Assignment - Make an exact copy of the records below, leaving every image out.

━━━━━ Records to process

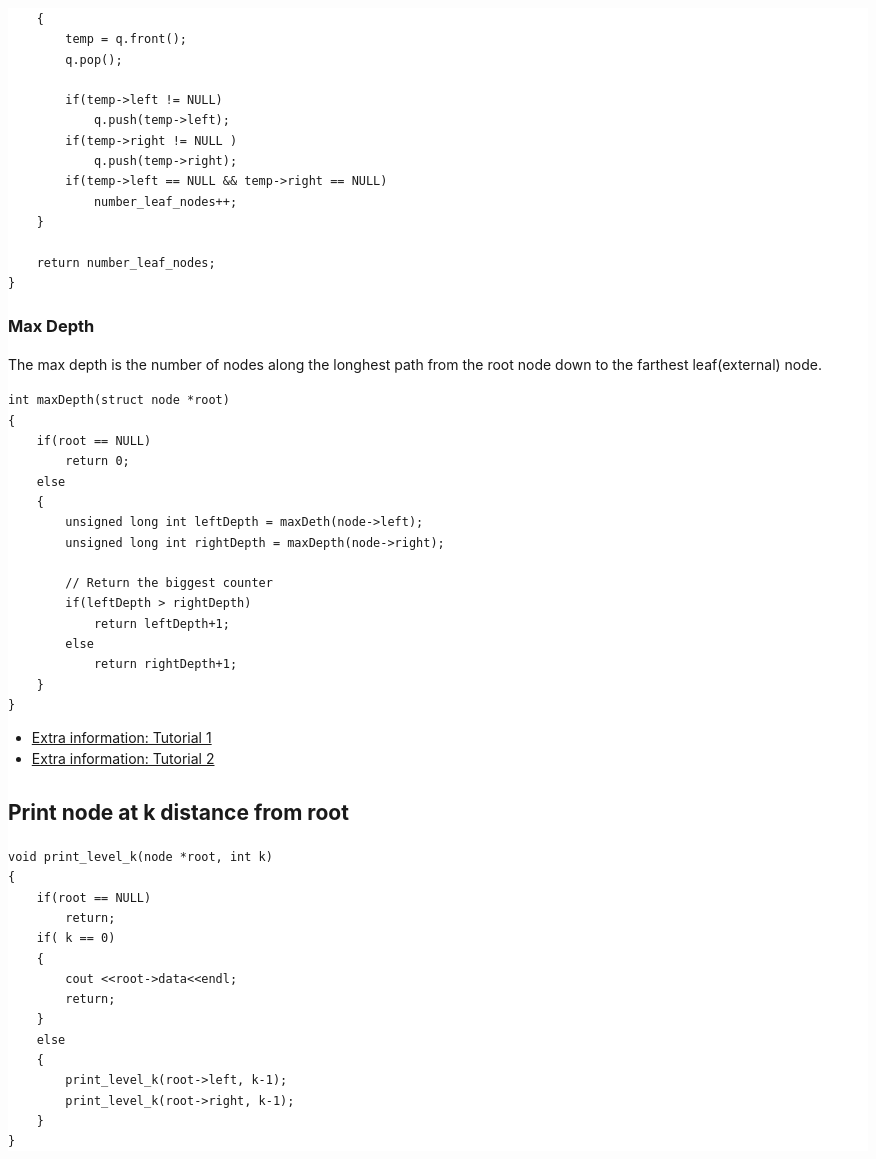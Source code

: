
 ```
    {
        temp = q.front();
        q.pop();
        
        if(temp->left != NULL)
            q.push(temp->left);
        if(temp->right != NULL )
            q.push(temp->right);
        if(temp->left == NULL && temp->right == NULL)
            number_leaf_nodes++;
    }
    
    return number_leaf_nodes;
}
```

### Max Depth

The max depth is the number of nodes along the longhest path from the root node down to the farthest leaf(external) node.

```
int maxDepth(struct node *root)
{
    if(root == NULL)
        return 0; 
    else
    {
        unsigned long int leftDepth = maxDeth(node->left);
        unsigned long int rightDepth = maxDepth(node->right);

        // Return the biggest counter
        if(leftDepth > rightDepth)
            return leftDepth+1;
        else    
            return rightDepth+1;
    }
}
```

* [Extra information: Tutorial 1](https://www.cs.cmu.edu/~adamchik/15-121/lectures/Trees/trees.html)
* [Extra information: Tutorial 2](http://cslibrary.stanford.edu/110/BinaryTrees.html)

## Print node at k distance from  root 

```
void print_level_k(node *root, int k)
{
    if(root == NULL)
        return;
    if( k == 0)
    {
        cout <<root->data<<endl;
        return;
    }
    else
    {
        print_level_k(root->left, k-1);
        print_level_k(root->right, k-1);
    }
}
```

━━━━━━━━━━

Task solution -
Source code

:
 ```
    {
        temp = q.front();
        q.pop();
        
        if(temp->left != NULL)
            q.push(temp->left);
        if(temp->right != NULL )
            q.push(temp->right);
        if(temp->left == NULL && temp->right == NULL)
            number_leaf_nodes++;
    }
    
    return number_leaf_nodes;
}
```

### Max Depth

The max depth is the number of nodes along the longhest path from the root node down to the farthest leaf(external) node.

```
int maxDepth(struct node *root)
{
    if(root == NULL)
        return 0; 
    else
    {
        unsigned long int leftDepth = maxDeth(node->left);
        unsigned long int rightDepth = maxDepth(node->right);

        // Return the biggest counter
        if(leftDepth > rightDepth)
            return leftDepth+1;
        else    
            return rightDepth+1;
    }
}
```

* [Extra information: Tutorial 1](https://www.cs.cmu.edu/~adamchik/15-121/lectures/Trees/trees.html)
* [Extra information: Tutorial 2](http://cslibrary.stanford.edu/110/BinaryTrees.html)

## Print node at k distance from  root 

```
void print_level_k(node *root, int k)
{
    if(root == NULL)
        return;
    if( k == 0)
    {
        cout <<root->data<<endl;
        return;
    }
    else
    {
        print_level_k(root->left, k-1);
        print_level_k(root->right, k-1);
    }
}
```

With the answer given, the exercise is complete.